VITRA / visualization /video_utils.py
arnoldland's picture
Initial commit
aae3ba1
# Utils for video processing, frame manipulation, and visualization.
import cv2
import numpy as np
from typing import List
import imageio
def rotate_frame(frame: np.ndarray) -> np.ndarray:
"""Rotate a frame 90 degrees clockwise."""
return cv2.rotate(frame, cv2.ROTATE_90_CLOCKWISE)
def center_crop_image(frame: np.ndarray, crop_percent: float = 1.0) -> np.ndarray:
"""
Center crop an image to a specified percentage of its original size.
Args:
frame (np.ndarray): Input image.
crop_percent (float): Percentage of original size to crop to (0 < crop_percent <= 1).
Returns:
np.ndarray: Cropped image.
"""
if crop_percent == 1.0:
return frame
# Get original dimensions
original_height, original_width = frame.shape[:2]

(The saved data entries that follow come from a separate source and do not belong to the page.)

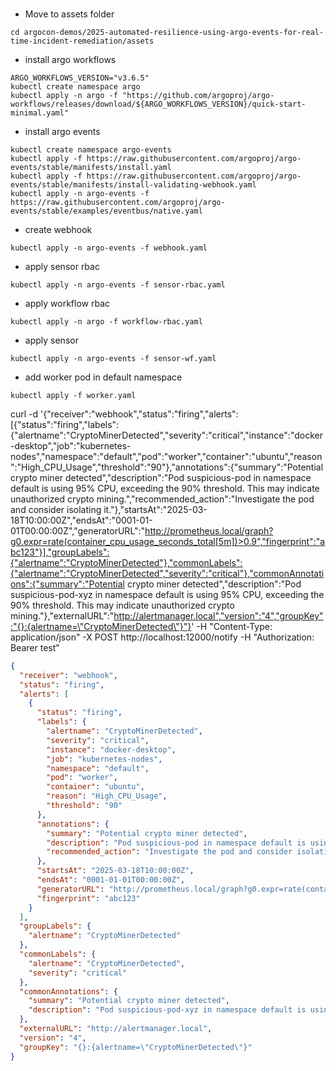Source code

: 

###
- Move to assets folder
```commandline
cd argocon-demos/2025-automated-resilience-using-argo-events-for-real-time-incident-remediation/assets
```

- install argo workflows
```commandline
ARGO_WORKFLOWS_VERSION="v3.6.5"
kubectl create namespace argo
kubectl apply -n argo -f "https://github.com/argoproj/argo-workflows/releases/download/${ARGO_WORKFLOWS_VERSION}/quick-start-minimal.yaml"
```

- install argo events
```commandline
kubectl create namespace argo-events
kubectl apply -f https://raw.githubusercontent.com/argoproj/argo-events/stable/manifests/install.yaml
kubectl apply -f https://raw.githubusercontent.com/argoproj/argo-events/stable/manifests/install-validating-webhook.yaml
kubectl apply -n argo-events -f https://raw.githubusercontent.com/argoproj/argo-events/stable/examples/eventbus/native.yaml
```

- create webhook
```commandline
kubectl apply -n argo-events -f webhook.yaml
```

- apply sensor rbac
```commandline
kubectl apply -n argo-events -f sensor-rbac.yaml
```

- apply workflow rbac
```commandline
kubectl apply -n argo -f workflow-rbac.yaml
```

- apply sensor
```commandline
kubectl apply -n argo-events -f sensor-wf.yaml
```

- add worker pod in default namespace
```commandline
kubectl apply -f worker.yaml
```


curl -d '{"receiver":"webhook","status":"firing","alerts":[{"status":"firing","labels":{"alertname":"CryptoMinerDetected","severity":"critical","instance":"docker-desktop","job":"kubernetes-nodes","namespace":"default","pod":"worker","container":"ubuntu","reason":"High_CPU_Usage","threshold":"90"},"annotations":{"summary":"Potential crypto miner detected","description":"Pod suspicious-pod in namespace default is using 95% CPU, exceeding the 90% threshold. This may indicate unauthorized crypto mining.","recommended_action":"Investigate the pod and consider isolating it."},"startsAt":"2025-03-18T10:00:00Z","endsAt":"0001-01-01T00:00:00Z","generatorURL":"http://prometheus.local/graph?g0.expr=rate(container_cpu_usage_seconds_total[5m])>0.9","fingerprint":"abc123"}],"groupLabels":{"alertname":"CryptoMinerDetected"},"commonLabels":{"alertname":"CryptoMinerDetected","severity":"critical"},"commonAnnotations":{"summary":"Potential crypto miner detected","description":"Pod suspicious-pod-xyz in namespace default is using 95% CPU, exceeding the 90% threshold. This may indicate unauthorized crypto mining."},"externalURL":"http://alertmanager.local","version":"4","groupKey":"{}:{alertname=\"CryptoMinerDetected\"}"}' -H "Content-Type: application/json" -X POST http://localhost:12000/notify -H "Authorization: Bearer test"
```json
{
  "receiver": "webhook",
  "status": "firing",
  "alerts": [
    {
      "status": "firing",
      "labels": {
        "alertname": "CryptoMinerDetected",
        "severity": "critical",
        "instance": "docker-desktop",
        "job": "kubernetes-nodes",
        "namespace": "default",
        "pod": "worker",
        "container": "ubuntu",
        "reason": "High_CPU_Usage",
        "threshold": "90"
      },
      "annotations": {
        "summary": "Potential crypto miner detected",
        "description": "Pod suspicious-pod in namespace default is using 95% CPU, exceeding the 90% threshold. This may indicate unauthorized crypto mining.",
        "recommended_action": "Investigate the pod and consider isolating it."
      },
      "startsAt": "2025-03-18T10:00:00Z",
      "endsAt": "0001-01-01T00:00:00Z",
      "generatorURL": "http://prometheus.local/graph?g0.expr=rate(container_cpu_usage_seconds_total[5m])>0.9",
      "fingerprint": "abc123"
    }
  ],
  "groupLabels": {
    "alertname": "CryptoMinerDetected"
  },
  "commonLabels": {
    "alertname": "CryptoMinerDetected",
    "severity": "critical"
  },
  "commonAnnotations": {
    "summary": "Potential crypto miner detected",
    "description": "Pod suspicious-pod-xyz in namespace default is using 95% CPU, exceeding the 90% threshold. This may indicate unauthorized crypto mining."
  },
  "externalURL": "http://alertmanager.local",
  "version": "4",
  "groupKey": "{}:{alertname=\"CryptoMinerDetected\"}"
}
```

# Calculate new dimensions
new_width = int(original_width * crop_percent)
new_height = int(original_height * crop_percent)
# Calculate top-left corner of the cropping box
start_x = (original_width - new_width) // 2
start_y = (original_height - new_height) // 2
# Perform the crop
cropped_frame = frame[start_y:start_y + new_height, start_x:start_x + new_width]
return cropped_frame
def read_video_frames(
cap,
start_frame: int = None,
end_frame: int = None,
interval: int = 1,
rotate: bool = False,
crop_percent: float = 1.0
) -> List[np.ndarray]:
"""
Read frames from a video capture object with optional rotation and cropping.
Args:
cap: OpenCV VideoCapture object.
start_frame (int): Starting frame index.
end_frame (int): Ending frame index.
interval (int): Frame interval for sampling.
rotate (bool): Whether to rotate frames 90 degrees clockwise.
crop_percent (float): Center crop percentage.
Returns:
List[np.ndarray]: List of frames.
"""
frame_count = 0
frame_list = []
# If a start frame is specified, move the video pointer
if start_frame is not None:
cap.set(cv2.CAP_PROP_POS_FRAMES, start_frame)
frame_count += start_frame
# If no end frame is specified, read until the end of the video
if end_frame is None:
end_frame = int(cap.get(cv2.CAP_PROP_FRAME_COUNT))
# Read frames in a loop
while frame_count < end_frame:
ret, frame = cap.read()
if not ret:
break
# Process frames at the specified interval
if frame_count % interval == 0:
# Optionally rotate the frame
if rotate:
frame = rotate_frame(frame)
# Optionally center crop the frame
frame = center_crop_image(frame, crop_percent=crop_percent)
frame_list.append(frame)
frame_count += 1
return frame_list
def save_to_video(frames: List[np.ndarray], output_path: str, fps: int = 30):
"""
Save a list of frames to a video file.
Args:
frames (List[np.ndarray]): List of frames.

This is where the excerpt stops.